Lo busqué en Internet y hay casos de ancianos que se mueren solos en casa y que pasan más de un mes pudriéndose hasta que alguien se entera por el olor. Durante el resto de agosto revisé los periódicos para ver si decían algo del viejo. No vi nada. Tal vez lo encontraron en septiembre, aunque para entonces ya daba igual. Para entonces yo también estaba muerto.
Del otro cadáver, del colombiano Jorge Régula, sí se supo mucho más. La peste de su muerte atufó los telediarios al día siguiente. A diferencia del tiroteo de la Premium, que apenas se llevó un par de breves, el crimen de la calle Tres Cruces fue como agua de mayo para el aburrido agosto de las televisiones. Era el tercer asesinato en pocas semanas relacionado con las drogas: dos colombianos a tiros y un mexicano torturado, desangrado en una alcantarilla. Los medios relacionaron los tres casos y los convirtieron en un titular. «Guerra de bandas de narcos», decían, mientras especialistas salidos de no se sabe dónde teorizaban sobre la delincuencia organizada en Madrid.

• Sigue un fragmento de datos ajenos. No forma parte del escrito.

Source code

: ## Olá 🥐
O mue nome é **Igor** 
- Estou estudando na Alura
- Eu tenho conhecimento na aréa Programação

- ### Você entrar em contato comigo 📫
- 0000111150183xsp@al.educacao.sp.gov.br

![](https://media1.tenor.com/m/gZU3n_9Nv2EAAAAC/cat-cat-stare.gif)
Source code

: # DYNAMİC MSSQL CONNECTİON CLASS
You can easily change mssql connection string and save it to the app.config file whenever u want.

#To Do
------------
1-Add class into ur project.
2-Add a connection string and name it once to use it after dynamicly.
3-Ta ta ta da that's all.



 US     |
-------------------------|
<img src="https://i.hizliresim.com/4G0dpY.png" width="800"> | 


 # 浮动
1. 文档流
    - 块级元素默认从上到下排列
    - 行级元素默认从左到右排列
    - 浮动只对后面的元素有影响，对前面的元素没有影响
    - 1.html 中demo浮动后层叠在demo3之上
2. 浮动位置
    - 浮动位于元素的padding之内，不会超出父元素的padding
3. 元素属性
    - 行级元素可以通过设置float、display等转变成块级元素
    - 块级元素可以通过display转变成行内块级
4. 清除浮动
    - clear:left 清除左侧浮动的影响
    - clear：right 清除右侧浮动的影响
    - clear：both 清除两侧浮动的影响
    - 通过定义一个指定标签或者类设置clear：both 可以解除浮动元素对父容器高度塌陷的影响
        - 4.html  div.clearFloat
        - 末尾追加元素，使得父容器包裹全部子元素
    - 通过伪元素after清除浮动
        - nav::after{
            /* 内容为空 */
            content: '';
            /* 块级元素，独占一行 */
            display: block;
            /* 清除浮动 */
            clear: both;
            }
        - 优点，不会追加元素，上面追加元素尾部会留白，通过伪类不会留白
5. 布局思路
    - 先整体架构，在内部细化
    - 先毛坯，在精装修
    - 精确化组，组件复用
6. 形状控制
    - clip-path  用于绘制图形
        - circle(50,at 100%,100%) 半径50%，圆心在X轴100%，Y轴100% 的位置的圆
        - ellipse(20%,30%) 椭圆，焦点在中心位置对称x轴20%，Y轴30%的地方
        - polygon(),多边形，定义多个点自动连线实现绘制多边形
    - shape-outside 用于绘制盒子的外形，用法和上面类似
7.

Yo tuve la exclusiva de la muerte de Jorge Régula un día antes de que el asesinato invadiese las pantallas. Si no fuese por ese micrófono en mi teléfono móvil, ese pequeño detalle que me convierte en un soplón policial, hubiera sido el primero en dar la noticia. Como siempre, la prensa libre e independiente llegó tarde y encima lo contó mal. Hay una teoría que dice que, siempre que conoces un hecho porque eres protagonista o porque lo has visto de cerca, lo normal es encontrar una media de tres errores en cualquier información publicada sobre ese asunto. Por corto que sea el texto, siempre hay tres errores cuando lees algo de lo que sabes y que no te lo tienen que explicar. La teoría de los tres errores es una de las causas por las que nadie cree ya en los periódicos: el lector, que en esa ocasión sí conoce la verdad, se pregunta, con razón, cuántos otros errores habrá en esas otras noticias de las que ni sabe ni puede contrastar; cuántas mentiras le cuelan cuando le explican lo que pasa en La Moncloa, en la Bolsa de Madrid o en la invasión de Libia. La noticia sobre el asesinato de Jorge Régula también tuvo tres errores: el becario que firmó la información puso mal la hora, el lugar y hasta el nombre del muerto. Según mi periódico, un tal José Recula fue asesinado a primera hora de la mañana de un disparo en el portal de su edificio, cuando salía a desayunar. El texto pasó por mis manos, por la mesa de cierre. Dejé los tres errores sin corregir, no quería dejar pista alguna en la redacción sobre lo que sabía de la fauna y flora de la Premium.
Alek no vino a trabajar esa noche y Velasco, cara larga, no paró de salir a la puerta de la Premium para hablar por el móvil. Fue él quien me lo contó.
—Joder con el Alejandrito. Se ha metido en un lío de cojones.
—¿Lo han detenido? ¿Le ha pasado algo?
—Que yo sepa no, aunque no me coge el teléfono. Pero el colombiano al que tenía que robar está muerto.
—¿Lo ha matado? Pero ¿por qué? ¿No tenía que robarle sin hacerle nada?
—No, si Alek no ha sido, fijo que no. Me cuentan en la comisaría que al colombiano se lo han cargado con una nueve milímetros, y él no gasta esa munición. Alek lleva una Tokarev de puta madre, calibre 7,62. Puede atravesar un chaleco antibalas.
—¿Cómo lo sabes?
—Porque esa pistola se la regalé yo.